# Problem details:
Report each line from the entries in which "conf" can be found.

Dataset records:
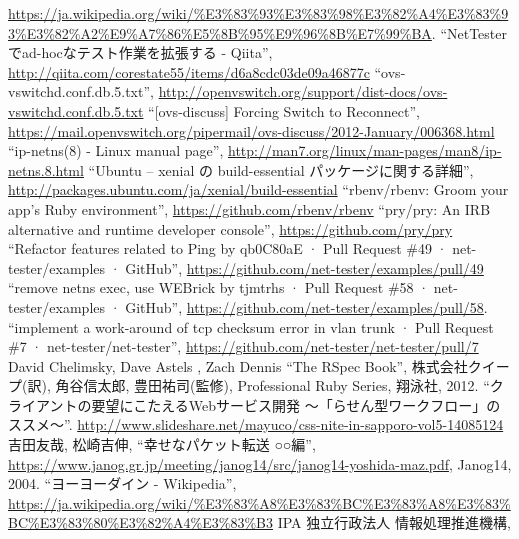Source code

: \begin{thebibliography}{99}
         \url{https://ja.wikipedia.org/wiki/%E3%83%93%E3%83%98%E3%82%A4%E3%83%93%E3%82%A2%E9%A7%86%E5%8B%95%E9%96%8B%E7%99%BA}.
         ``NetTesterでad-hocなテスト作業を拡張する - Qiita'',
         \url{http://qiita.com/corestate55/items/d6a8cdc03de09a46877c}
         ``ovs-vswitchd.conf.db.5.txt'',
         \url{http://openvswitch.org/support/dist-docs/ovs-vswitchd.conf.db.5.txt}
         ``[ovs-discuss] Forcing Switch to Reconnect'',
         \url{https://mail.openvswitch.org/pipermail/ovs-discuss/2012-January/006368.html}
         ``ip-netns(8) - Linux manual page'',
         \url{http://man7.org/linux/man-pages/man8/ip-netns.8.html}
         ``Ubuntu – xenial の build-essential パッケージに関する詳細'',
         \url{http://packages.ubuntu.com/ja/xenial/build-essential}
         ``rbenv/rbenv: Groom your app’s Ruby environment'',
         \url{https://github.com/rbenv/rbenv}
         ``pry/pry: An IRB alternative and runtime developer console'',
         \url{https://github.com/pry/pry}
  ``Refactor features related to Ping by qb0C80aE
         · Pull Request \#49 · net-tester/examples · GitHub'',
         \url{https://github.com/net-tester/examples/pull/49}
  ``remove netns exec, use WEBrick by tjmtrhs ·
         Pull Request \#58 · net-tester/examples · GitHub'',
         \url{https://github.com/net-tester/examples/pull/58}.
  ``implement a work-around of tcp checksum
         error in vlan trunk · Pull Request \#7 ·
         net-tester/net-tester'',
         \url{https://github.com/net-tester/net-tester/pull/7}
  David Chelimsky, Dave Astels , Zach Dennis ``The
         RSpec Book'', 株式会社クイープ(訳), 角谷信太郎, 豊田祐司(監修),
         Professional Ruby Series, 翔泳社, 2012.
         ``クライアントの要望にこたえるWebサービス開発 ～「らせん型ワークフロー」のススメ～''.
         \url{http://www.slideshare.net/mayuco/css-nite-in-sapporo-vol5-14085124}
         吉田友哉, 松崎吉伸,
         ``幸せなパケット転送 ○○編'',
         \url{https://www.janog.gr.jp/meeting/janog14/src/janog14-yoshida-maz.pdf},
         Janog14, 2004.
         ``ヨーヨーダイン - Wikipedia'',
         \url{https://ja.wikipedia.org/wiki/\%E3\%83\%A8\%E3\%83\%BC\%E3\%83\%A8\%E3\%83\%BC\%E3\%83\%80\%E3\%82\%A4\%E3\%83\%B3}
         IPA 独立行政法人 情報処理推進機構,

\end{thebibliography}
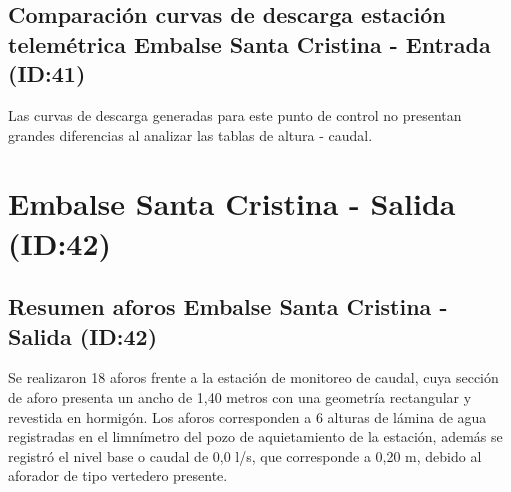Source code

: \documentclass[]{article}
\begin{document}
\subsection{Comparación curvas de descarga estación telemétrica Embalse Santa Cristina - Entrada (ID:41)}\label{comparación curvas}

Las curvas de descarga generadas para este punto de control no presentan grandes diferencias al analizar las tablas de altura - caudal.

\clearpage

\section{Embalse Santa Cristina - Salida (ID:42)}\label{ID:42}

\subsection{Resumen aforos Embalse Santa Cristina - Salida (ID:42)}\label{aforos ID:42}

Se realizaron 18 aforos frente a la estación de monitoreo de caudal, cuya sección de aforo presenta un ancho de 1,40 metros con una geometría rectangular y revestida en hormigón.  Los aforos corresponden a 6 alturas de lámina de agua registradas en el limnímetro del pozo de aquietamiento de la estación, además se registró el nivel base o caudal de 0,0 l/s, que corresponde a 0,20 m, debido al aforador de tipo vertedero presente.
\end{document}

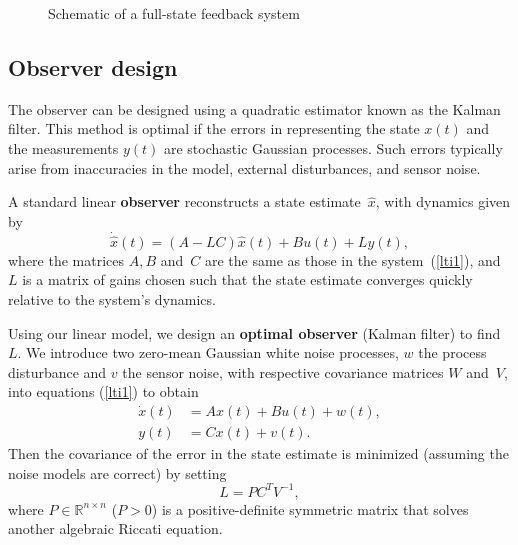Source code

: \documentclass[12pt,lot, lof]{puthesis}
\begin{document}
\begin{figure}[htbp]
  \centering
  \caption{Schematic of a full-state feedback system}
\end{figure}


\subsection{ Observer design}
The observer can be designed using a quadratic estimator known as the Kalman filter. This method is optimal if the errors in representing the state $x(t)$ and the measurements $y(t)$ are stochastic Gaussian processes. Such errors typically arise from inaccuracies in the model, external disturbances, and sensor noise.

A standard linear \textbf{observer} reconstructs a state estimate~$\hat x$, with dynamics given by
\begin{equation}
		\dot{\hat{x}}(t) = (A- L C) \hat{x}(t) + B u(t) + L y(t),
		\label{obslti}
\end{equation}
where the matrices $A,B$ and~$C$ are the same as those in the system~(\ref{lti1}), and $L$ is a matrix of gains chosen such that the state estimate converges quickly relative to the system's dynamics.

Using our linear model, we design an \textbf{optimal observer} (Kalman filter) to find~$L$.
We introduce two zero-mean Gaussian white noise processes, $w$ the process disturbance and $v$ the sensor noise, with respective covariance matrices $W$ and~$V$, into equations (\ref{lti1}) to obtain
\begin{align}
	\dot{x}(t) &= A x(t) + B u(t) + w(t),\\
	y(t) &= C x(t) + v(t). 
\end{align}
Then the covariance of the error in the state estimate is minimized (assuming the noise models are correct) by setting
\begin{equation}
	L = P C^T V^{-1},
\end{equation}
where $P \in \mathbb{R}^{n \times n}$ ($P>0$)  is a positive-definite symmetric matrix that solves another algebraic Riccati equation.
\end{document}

# Solution:
         ``ovs-vswitchd.conf.db.5.txt'',
         \url{http://openvswitch.org/support/dist-docs/ovs-vswitchd.conf.db.5.txt}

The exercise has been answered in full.